#### [WHAT TO PRODUCE]
Repeat the data that follows verbatim. Images are not part of the copy.

=== EXTRACTED MATERIAL ===

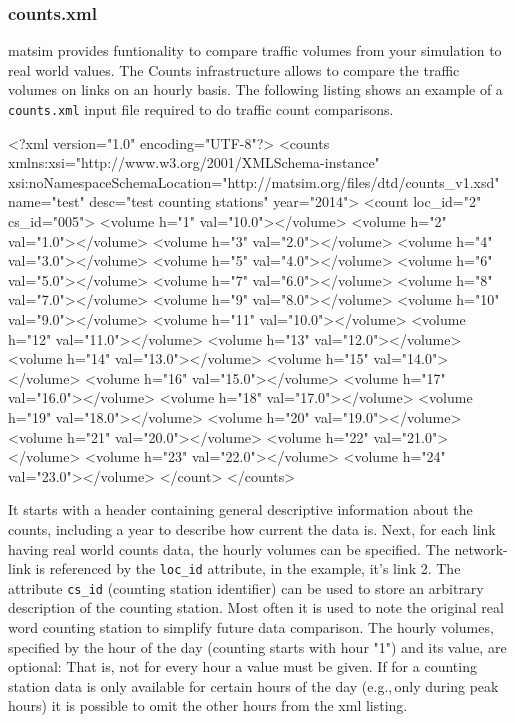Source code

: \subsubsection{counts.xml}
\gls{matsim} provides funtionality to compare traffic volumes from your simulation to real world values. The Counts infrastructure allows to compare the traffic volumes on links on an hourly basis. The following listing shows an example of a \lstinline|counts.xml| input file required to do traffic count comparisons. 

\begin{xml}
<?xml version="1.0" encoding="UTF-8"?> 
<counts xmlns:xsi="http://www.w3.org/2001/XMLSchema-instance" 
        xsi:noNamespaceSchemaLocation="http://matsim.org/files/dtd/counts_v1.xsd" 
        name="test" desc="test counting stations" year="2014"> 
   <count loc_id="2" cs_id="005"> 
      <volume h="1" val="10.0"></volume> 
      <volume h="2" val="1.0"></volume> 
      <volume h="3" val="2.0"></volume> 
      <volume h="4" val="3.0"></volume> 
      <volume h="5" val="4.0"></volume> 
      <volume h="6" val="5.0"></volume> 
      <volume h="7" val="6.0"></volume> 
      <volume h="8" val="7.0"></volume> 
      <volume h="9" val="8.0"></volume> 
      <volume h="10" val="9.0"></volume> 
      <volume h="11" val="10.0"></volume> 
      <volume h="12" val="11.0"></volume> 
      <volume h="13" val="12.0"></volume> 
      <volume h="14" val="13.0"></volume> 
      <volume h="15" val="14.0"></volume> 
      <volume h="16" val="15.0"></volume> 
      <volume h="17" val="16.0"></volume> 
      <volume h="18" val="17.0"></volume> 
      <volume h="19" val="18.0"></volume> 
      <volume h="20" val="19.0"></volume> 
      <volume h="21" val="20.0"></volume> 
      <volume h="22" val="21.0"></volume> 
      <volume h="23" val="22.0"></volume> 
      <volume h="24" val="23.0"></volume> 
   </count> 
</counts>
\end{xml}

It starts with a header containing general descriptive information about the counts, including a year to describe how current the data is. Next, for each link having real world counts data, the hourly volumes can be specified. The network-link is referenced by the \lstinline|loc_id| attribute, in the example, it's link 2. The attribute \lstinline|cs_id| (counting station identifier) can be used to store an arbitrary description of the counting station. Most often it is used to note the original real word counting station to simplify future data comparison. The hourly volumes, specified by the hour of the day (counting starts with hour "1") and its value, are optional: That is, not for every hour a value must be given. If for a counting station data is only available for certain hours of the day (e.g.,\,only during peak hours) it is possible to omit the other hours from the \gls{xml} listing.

===

#### [ANSWER FOR THIS EXERCISE]
Source code

: \subsubsection{counts.xml}
\gls{matsim} provides funtionality to compare traffic volumes from your simulation to real world values. The Counts infrastructure allows to compare the traffic volumes on links on an hourly basis. The following listing shows an example of a \lstinline|counts.xml| input file required to do traffic count comparisons. 

\begin{xml}
<?xml version="1.0" encoding="UTF-8"?> 
<counts xmlns:xsi="http://www.w3.org/2001/XMLSchema-instance" 
        xsi:noNamespaceSchemaLocation="http://matsim.org/files/dtd/counts_v1.xsd" 
        name="test" desc="test counting stations" year="2014"> 
   <count loc_id="2" cs_id="005"> 
      <volume h="1" val="10.0"></volume> 
      <volume h="2" val="1.0"></volume> 
      <volume h="3" val="2.0"></volume> 
      <volume h="4" val="3.0"></volume> 
      <volume h="5" val="4.0"></volume> 
      <volume h="6" val="5.0"></volume> 
      <volume h="7" val="6.0"></volume> 
      <volume h="8" val="7.0"></volume> 
      <volume h="9" val="8.0"></volume> 
      <volume h="10" val="9.0"></volume> 
      <volume h="11" val="10.0"></volume> 
      <volume h="12" val="11.0"></volume> 
      <volume h="13" val="12.0"></volume> 
      <volume h="14" val="13.0"></volume> 
      <volume h="15" val="14.0"></volume> 
      <volume h="16" val="15.0"></volume> 
      <volume h="17" val="16.0"></volume> 
      <volume h="18" val="17.0"></volume> 
      <volume h="19" val="18.0"></volume> 
      <volume h="20" val="19.0"></volume> 
      <volume h="21" val="20.0"></volume> 
      <volume h="22" val="21.0"></volume> 
      <volume h="23" val="22.0"></volume> 
      <volume h="24" val="23.0"></volume> 
   </count> 
</counts>
\end{xml}

It starts with a header containing general descriptive information about the counts, including a year to describe how current the data is. Next, for each link having real world counts data, the hourly volumes can be specified. The network-link is referenced by the \lstinline|loc_id| attribute, in the example, it's link 2. The attribute \lstinline|cs_id| (counting station identifier) can be used to store an arbitrary description of the counting station. Most often it is used to note the original real word counting station to simplify future data comparison. The hourly volumes, specified by the hour of the day (counting starts with hour "1") and its value, are optional: That is, not for every hour a value must be given. If for a counting station data is only available for certain hours of the day (e.g.,\,only during peak hours) it is possible to omit the other hours from the \gls{xml} listing.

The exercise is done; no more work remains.